:: Exercise requirements ::
Give again the line that contains "#### 2. Proof Sketch of Main Theorem" and every line after it to the end of the records. Keep them exactly as they are and add nothing.

>>>>

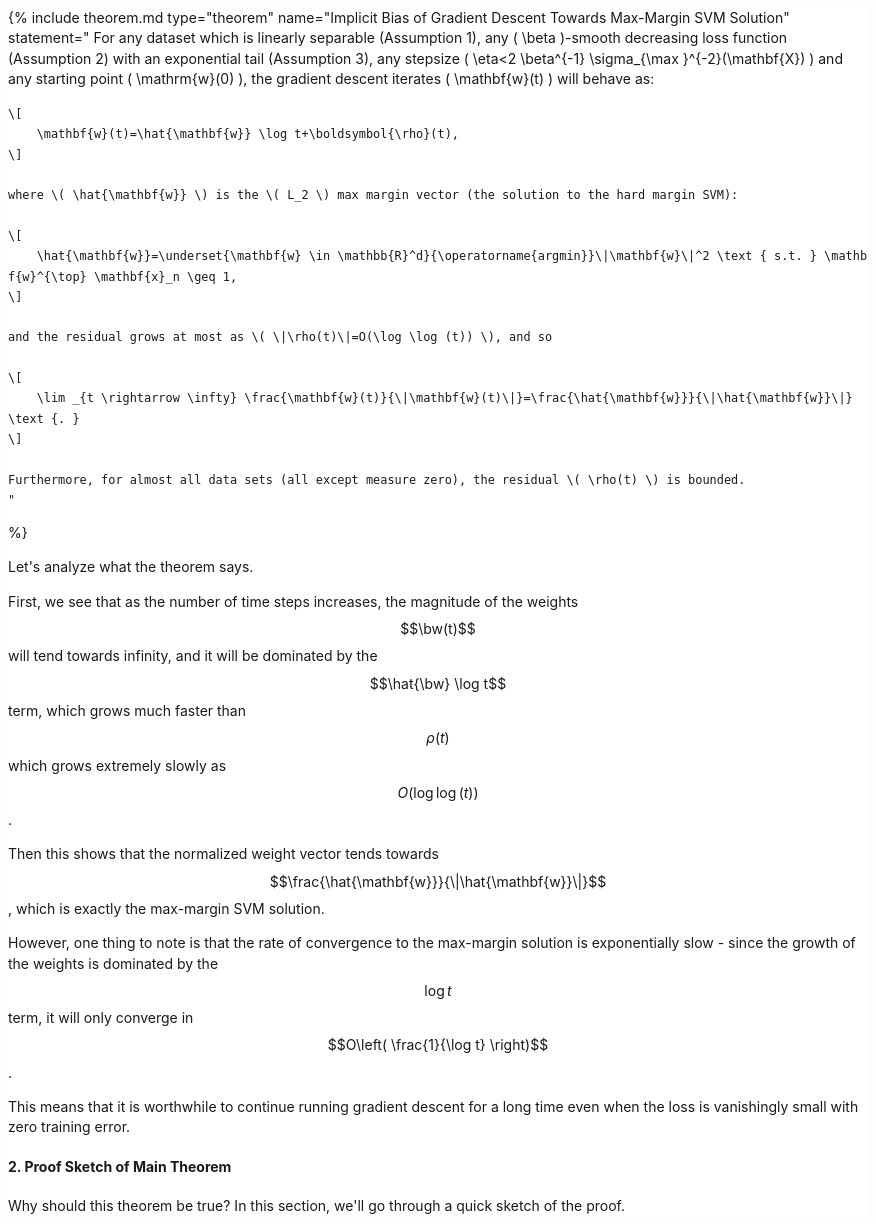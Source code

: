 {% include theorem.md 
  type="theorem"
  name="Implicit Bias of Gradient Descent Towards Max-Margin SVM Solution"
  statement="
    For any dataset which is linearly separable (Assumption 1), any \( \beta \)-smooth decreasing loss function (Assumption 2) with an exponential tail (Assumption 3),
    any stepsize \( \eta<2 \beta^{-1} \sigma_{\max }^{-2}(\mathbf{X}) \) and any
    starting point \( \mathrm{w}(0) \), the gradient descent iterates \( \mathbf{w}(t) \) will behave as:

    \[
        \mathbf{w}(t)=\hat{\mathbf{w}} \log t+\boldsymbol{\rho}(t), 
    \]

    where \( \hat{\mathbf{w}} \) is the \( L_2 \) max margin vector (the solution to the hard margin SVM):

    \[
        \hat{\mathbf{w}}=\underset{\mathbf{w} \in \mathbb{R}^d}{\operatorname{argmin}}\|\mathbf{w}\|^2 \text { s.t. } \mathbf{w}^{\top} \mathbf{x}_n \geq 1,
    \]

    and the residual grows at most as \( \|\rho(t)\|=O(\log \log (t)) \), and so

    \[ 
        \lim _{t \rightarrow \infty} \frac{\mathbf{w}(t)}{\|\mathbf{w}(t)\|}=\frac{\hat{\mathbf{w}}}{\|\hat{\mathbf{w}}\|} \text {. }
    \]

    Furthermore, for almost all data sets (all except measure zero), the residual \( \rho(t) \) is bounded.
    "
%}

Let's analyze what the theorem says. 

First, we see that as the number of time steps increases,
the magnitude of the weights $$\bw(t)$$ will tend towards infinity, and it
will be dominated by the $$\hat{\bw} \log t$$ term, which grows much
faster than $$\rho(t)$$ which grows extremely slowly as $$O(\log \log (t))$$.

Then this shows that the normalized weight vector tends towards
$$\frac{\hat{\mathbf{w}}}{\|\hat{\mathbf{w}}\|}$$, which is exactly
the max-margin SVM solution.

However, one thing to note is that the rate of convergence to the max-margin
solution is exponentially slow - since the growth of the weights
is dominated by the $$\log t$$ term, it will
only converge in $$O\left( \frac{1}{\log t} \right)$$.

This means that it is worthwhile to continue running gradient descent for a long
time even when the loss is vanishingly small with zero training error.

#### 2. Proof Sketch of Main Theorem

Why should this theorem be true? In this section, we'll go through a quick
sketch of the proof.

<<<<

:: Response ::
#### 2. Proof Sketch of Main Theorem

Why should this theorem be true? In this section, we'll go through a quick
sketch of the proof.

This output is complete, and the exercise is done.